# Data supplied:
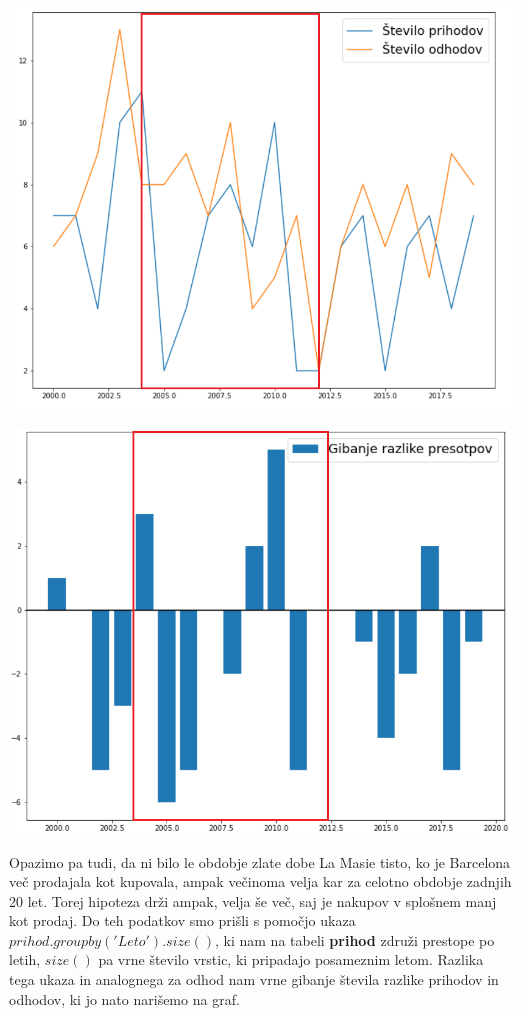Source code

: \documentclass[a4paper, 12pt]{article}
\begin{document}
\begin{minipage}{0.49\textwidth}
\includegraphics[width=1\textwidth]{graf2}
\label{fig:graf2}
\end{minipage}
\begin{minipage}{0.49\textwidth}
\includegraphics[width=1\textwidth]{graf3}
\label{fig:graf3}
\end{minipage} \medskip

Opazimo pa tudi, da ni bilo le obdobje zlate dobe La Masie tisto, ko je Barcelona več prodajala kot kupovala, ampak večinoma velja kar za celotno obdobje zadnjih 20 let. Torej hipoteza drži ampak, velja še več, saj je nakupov v splošnem manj kot prodaj.
Do teh podatkov smo prišli s pomočjo ukaza $prihod.groupby('Leto').size()$, ki nam na tabeli \textbf{prihod} združi prestope po letih, $size()$ pa vrne število vrstic, ki pripadajo posameznim letom. 
Razlika tega ukaza in analognega za odhod nam vrne gibanje števila razlike prihodov in odhodov, ki jo nato narišemo na graf. \medskip
\end{document}
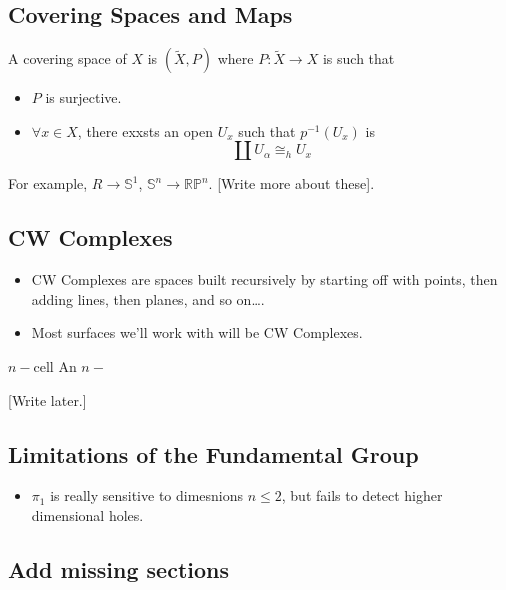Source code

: \documentclass{article}
\begin{document}
\vskip 1cm
\subsection{Covering Spaces and Maps}

\begin{mathdefinitionbox}{}
  A covering space of $X$ is $(\tilde{X}, P)$ where $P : \tilde{X} \rightarrow X$ is such that 
  \begin{itemize}
    \item $P$ is surjective.
    \item $\forall x \in X$, there exxsts an open $U_x$ such that $p^{-1}(U_x)$ is 
    \[ \coprod U_{\alpha} \cong_{h} U_x \]
  \end{itemize}
\end{mathdefinitionbox}

For example, $R \rightarrow \mathbb{S}^1$, $\mathbb{S}^n \rightarrow \mathbb{RP}^n$.
[Write more about these].

\vskip 1cm
\subsection{CW Complexes}

\begin{itemize}
  \item CW Complexes are spaces built recursively by starting off with points, then adding lines, then planes, and so on\dots.
  
  \item Most surfaces we'll work with will be CW Complexes.
\end{itemize}

\begin{mathdefinitionbox}{$n-$cell}
   \vskip 0.25cm
   An $n-$
\end{mathdefinitionbox}

[Write later.]

\subsection{Limitations of the Fundamental Group}
\begin{itemize}
  \item $\pi_1$ is really sensitive to dimesnions $n \leq 2$, but fails to detect higher dimensional holes.
\end{itemize}

\subsection*{Add missing sections}
\end{document}
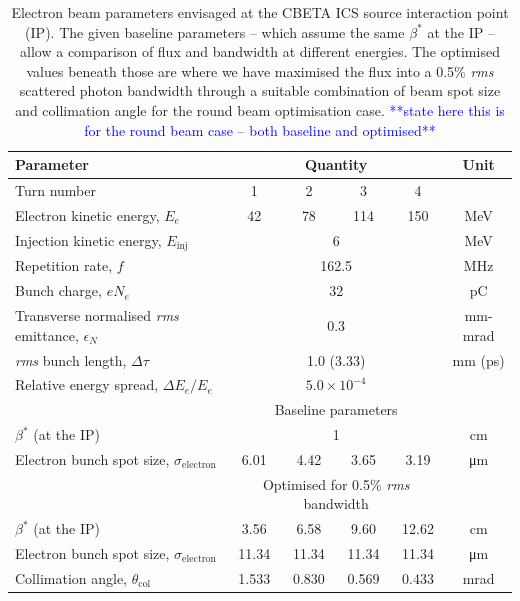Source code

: \documentclass[../main.tex]{subfiles}
\begin{document}
\begin{table}[!h]
\caption{Electron beam parameters envisaged at the CBETA ICS source interaction point (IP). The given baseline parameters -- which assume the same $\beta^*$ at the IP -- allow a comparison of flux and bandwidth at different energies. The optimised values beneath those are where we have maximised the flux into a 0.5\% \textit{rms} scattered photon bandwidth through a suitable combination of beam spot size and collimation angle for the round beam optimisation case. \textcolor{blue}{**state here this is for the round beam case -- both baseline and optimised**}}
\vspace{3mm}
\begin{tabular}{lccccc}
\hline\hline
Parameter & \multicolumn{4}{c}{Quantity} & Unit \\
\hline
Turn number & 1 & 2 & 3 & 4 & \\
Electron kinetic energy, $E_e$ & 42 & 78 & 114 & 150 & \si{\mega\electronvolt}\\
Injection kinetic energy, $E_{\mathrm{inj}}$ & \multicolumn{4}{c}{6} & \si{\mega\electronvolt} \\
Repetition rate, $f$ & \multicolumn{4}{c}{162.5} & \si{\mega\hertz}\\
Bunch charge, $e N_e$ & \multicolumn{4}{c}{32} & \si{\pico\coulomb} \\
Transverse normalised \textit{rms} emittance, $\epsilon_{N}$ & \multicolumn{4}{c}{0.3} & \si{\milli\meter}-\si{\milli\radian}\\
\textit{rms} bunch length, $\Delta \tau$ & \multicolumn{4}{c}{1.0 (3.33)} & \si{\milli\meter} (\si{\pico\second})\\
Relative energy spread, $\Delta E_{e}/E_{e}$ & \multicolumn{4}{c}{$5.0\times 10^{-4}$} & \\
\hline
 & \multicolumn{4}{c}{Baseline parameters} & \\
\hline
$\beta^*$ (at the IP) & \multicolumn{4}{c}{1} & \si{\centi\meter}\\
Electron bunch spot size, $\sigma_{\mathrm{electron}}$ & 6.01 & 4.42 & 3.65 & 3.19  & \si{\micro\meter} \\
\hline
 & \multicolumn{4}{c}{Optimised for 0.5\% \textit{rms} bandwidth} & \\
\hline
$\beta^*$ (at the IP) & 3.56 & 6.58 & 9.60 & 12.62 & \si{\centi\meter}\\
Electron bunch spot size, $\sigma_{\mathrm{electron}}$ & 11.34 & 11.34 & 11.34 & 11.34  & \si{\micro\meter}\\
Collimation angle, $\theta_{\mathrm{col}}$ & 1.533 & 0.830 & 0.569 & 0.433 & \si{\milli\radian}\\
\hline\hline
\end{tabular}
\label{tab:CBETA_electron_beam_design_parameters}
\end{table}
\end{document}
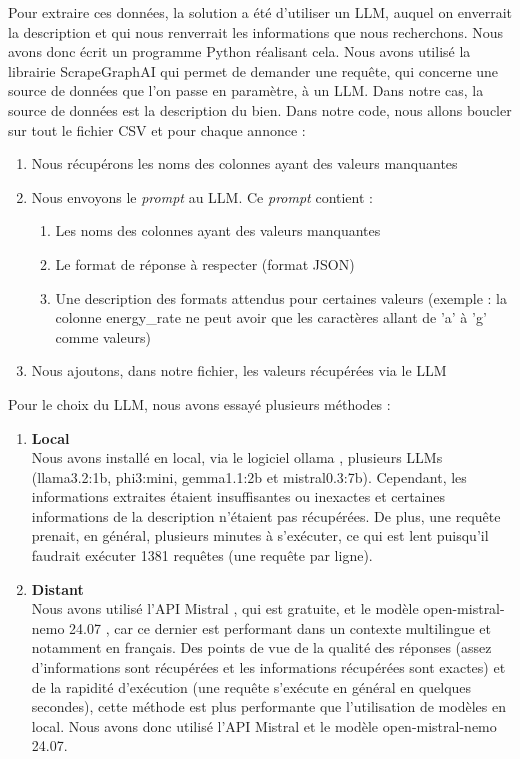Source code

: \documentclass[a4paper, 12pt, twoside]{report}
\begin{document}
		Pour extraire ces données, la solution a été d'utiliser un LLM, auquel on enverrait la description et qui nous renverrait les informations que nous recherchons. Nous avons donc écrit un programme Python réalisant cela. Nous avons utilisé la librairie ScrapeGraphAI \cite{scrapegraphai} qui permet de demander une requête, qui concerne une source de données que l'on passe en paramètre, à un LLM. Dans notre cas, la source de données est la description du bien. Dans notre code, nous allons boucler sur tout le fichier CSV et pour chaque annonce : 
		\begin{enumerate}
			\item Nous récupérons les noms des colonnes ayant des valeurs manquantes
			\item Nous envoyons le {\it prompt} au LLM. Ce {\it prompt} contient :
				\begin{enumerate}
					\item Les noms des colonnes ayant des valeurs manquantes
					\item Le format de réponse à respecter (format JSON)
					\item Une description des formats attendus pour certaines valeurs (exemple : la colonne energy\_rate ne peut avoir que les caractères allant de 'a' à 'g' comme valeurs)
				\end{enumerate}
			\item Nous ajoutons, dans notre fichier, les valeurs récupérées via le LLM \\
		\end{enumerate}

		Pour le choix du LLM, nous avons essayé plusieurs méthodes :
		\begin{enumerate}
			\item {\bf Local} \\
			Nous avons installé en local, via le logiciel ollama \cite{ollama}, plusieurs LLMs (llama3.2:1b, phi3:mini, gemma1.1:2b et mistral0.3:7b). Cependant, les informations extraites étaient insuffisantes ou inexactes et certaines informations de la description n'étaient pas récupérées. De plus, une requête prenait, en général, plusieurs minutes à s'exécuter, ce qui est lent puisqu'il faudrait exécuter 1381 requêtes (une requête par ligne). 
			\item {\bf Distant} \\
			Nous avons utilisé l'API Mistral \cite{mistralai}, qui est gratuite, et le modèle open-mistral-nemo 24.07 \cite{mistralnemo}, car ce dernier est performant dans un contexte multilingue et notamment en français. Des points de vue de la qualité des réponses (assez d'informations sont récupérées et les informations récupérées sont exactes) et de la rapidité d'exécution (une requête s'exécute en général en quelques secondes), cette méthode est plus performante que l'utilisation de modèles en local. Nous avons donc utilisé l'API Mistral et le modèle open-mistral-nemo 24.07. \\
		\end{enumerate}
\end{document}
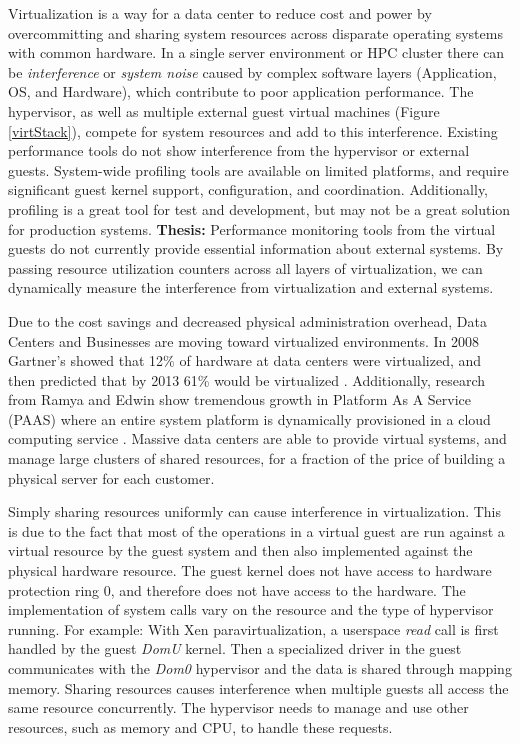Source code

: Virtualization is a way for a data center to reduce cost and power by overcommitting and sharing system resources across disparate operating systems with common hardware.  
In a single server environment or HPC cluster there can be \emph{interference} \cite{paul} or \emph{system noise}\cite{tsafrir} caused by complex software layers (Application, OS, and Hardware), which contribute to poor application performance.  
The hypervisor, as well as multiple external guest virtual machines (Figure \ref{virtStack}), compete for system resources and add to this interference.  
Existing performance tools do not show interference from the hypervisor or external guests.  
System-wide profiling tools are available on limited platforms, and require significant guest kernel support, configuration, and coordination.  
Additionally, profiling is a great tool for test and development, but may not be a great solution for production systems.
\textbf{Thesis:  }Performance monitoring tools from the virtual guests do not currently provide essential information about external systems.  By passing resource utilization counters across all layers of virtualization, we can dynamically measure the interference from virtualization and external systems.

\indent Due to the cost savings and decreased physical administration overhead, Data Centers and Businesses are moving toward virtualized environments.  In 2008 Gartner’s showed that 12\% of hardware at data centers were virtualized, and then predicted that by 2013 61\% would be virtualized \cite{gartners}.   Additionally, research from Ramya and Edwin show tremendous growth in Platform As A Service (PAAS) where an entire system platform is dynamically provisioned in a cloud computing service \cite{ramya}.   Massive data centers are able to provide virtual systems, and manage large clusters of shared resources, for a fraction of the price of building a physical server for each customer.

\indent Simply sharing resources uniformly can cause interference in virtualization.  This is due to the fact that most of the operations in a virtual guest are run against a virtual resource by the guest system and then also implemented against the physical hardware resource.  The guest kernel does not have access to hardware protection ring 0, and therefore does not have access to the hardware.  The implementation of system calls vary on the resource and the type of hypervisor running.  For example:  With Xen paravirtualization, a userspace \emph{read} call is first handled by the guest \emph{DomU} kernel.  Then a specialized driver in the guest communicates with the \emph{Dom0} hypervisor and the data is shared through mapping memory.  Sharing resources causes interference when multiple guests all access the same resource concurrently.  The hypervisor needs to manage and use other resources, such as memory and CPU, to handle these requests.

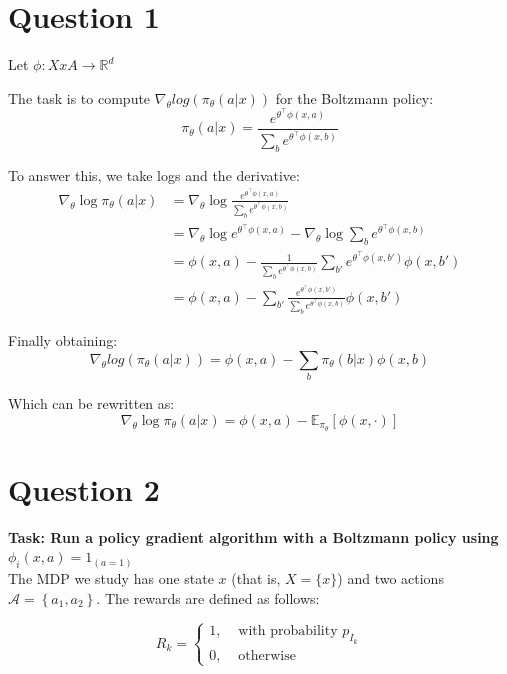 \documentclass[a4paper, 11pt]{article} %
\begin{document}
\section*{Question 1}

Let $\phi : X x A \rightarrow \mathbb{R}^{d}$

The task is to compute $\nabla_{\theta}log(\pi_{\theta}(a|x))$ for the Boltzmann policy:
\begin{equation}
\pi_{\theta}(a | x)= \frac{e^{\theta^{\top} \phi(x, a)}}{\sum_{b} e^{\theta^{\top} \phi(x, b)}}
\end{equation}

To answer this, we take logs and the derivative:
\begin{align}
\nabla_{\theta} \log \pi_{\theta}(a | x) 
&=\nabla_{\theta} \log \frac{e^{\theta^{\top} \phi(x, a)}}{\sum_{b} e^{\theta^{\top} \phi(x, b)}}  \\
&=\nabla_{\theta} \log e^{\theta^{\top} \phi(x, a)}-\nabla_{\theta} \log \sum_{b} e^{\theta^{\top} \phi(x, b)} \\
&=\phi(x, a)-\frac{1}{\sum_{b} e^{\theta^{\top} \phi(x, b)}}\sum_{b'} e^{\theta^{\top} \phi(x, b')} \phi(x, b') \\
& =\phi(x, a)-\sum_{b'} \frac{e^{\theta^{\top} \phi(x, b')} }{\sum_{b} e^{\theta^{\top} \phi (x, b)} } \phi(x, b')
\end{align}

Finally obtaining:
\begin{equation}
\nabla_{\theta}log(\pi_{\theta}(a|x)) = \phi(x, a)-\sum_{b} \pi_{\theta}(b|x) \phi(x, b)
\end{equation}

Which can be rewritten as:
\begin{equation}
\nabla_{\theta} \log \pi_{\theta}(a| x)=\phi(x, a)-\mathbb{E}_{\pi_{\theta}}[\phi(x, \cdot)]
\end{equation}


\section*{Question 2}
\textbf{Task: Run a policy gradient algorithm with a Boltzmann policy using $\phi_i(x,a) = 1_{(a=1)}$} \\

The MDP we study has one state $x$ (that is, $X=\{x\}$) and two actions $\mathcal{A}=\left\{a_{1}, a_{2}\right\}$. The rewards are defined as follows: 

$$
R_{k}=\left\{\begin{array}{ll}{1,} & {\text { with probability } p_{I_{k}}} \\ {0,} & {\text { otherwise }}\end{array}\right.
$$
\end{document}
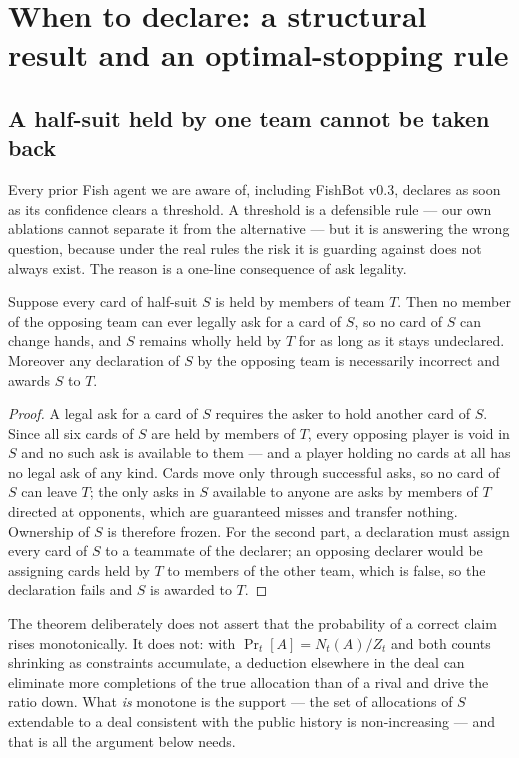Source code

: \section{When to declare: a structural result and an optimal-stopping rule}
\label{sec:theory}

\subsection{A half-suit held by one team cannot be taken back}

Every prior Fish agent we are aware of, including FishBot v0.3, declares as soon
as its confidence clears a threshold. A threshold is a defensible rule --- our
own ablations cannot separate it from the alternative --- but it is answering the
wrong question, because under the real rules the risk it is guarding against does
not always exist. The reason is a one-line consequence of ask legality.

\begin{theorem}
\label{thm:locked}
Suppose every card of half-suit $S$ is held by members of team $T$. Then no
member of the opposing team can ever legally ask for a card of $S$, so no card of
$S$ can change hands, and $S$ remains wholly held by $T$ for as long as it stays
undeclared. Moreover any declaration of $S$ by the opposing team is necessarily
incorrect and awards $S$ to $T$.
\end{theorem}

\begin{proof}
A legal ask for a card of $S$ requires the asker to hold another card of $S$.
Since all six cards of $S$ are held by members of $T$, every opposing player is
void in $S$ and no such ask is available to them --- and a player holding no
cards at all has no legal ask of any kind. Cards move only through successful
asks, so no card of $S$ can leave $T$; the only asks in $S$ available to anyone
are asks by members of $T$ directed at opponents, which are guaranteed misses and
transfer nothing. Ownership of $S$ is therefore frozen. For the second part, a
declaration must assign every card of $S$ to a teammate of the declarer; an
opposing declarer would be assigning cards held by $T$ to members of the other
team, which is false, so the declaration fails and $S$ is awarded to $T$.
\end{proof}

The theorem deliberately does not assert that the probability of a correct claim
rises monotonically. It does not: with $\Pr_t[A] = N_t(A)/Z_t$ and both counts
shrinking as constraints accumulate, a deduction elsewhere in the deal can
eliminate more completions of the true allocation than of a rival and drive the
ratio down. What \emph{is} monotone is the support --- the set of allocations of
$S$ extendable to a deal consistent with the public history is non-increasing ---
and that is all the argument below needs.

# Required work:
Which lines above contain the word "deal"? Show each of them.

# Expected output:
shrinking as constraints accumulate, a deduction elsewhere in the deal can
$S$ extendable to a deal consistent with the public history is non-increasing ---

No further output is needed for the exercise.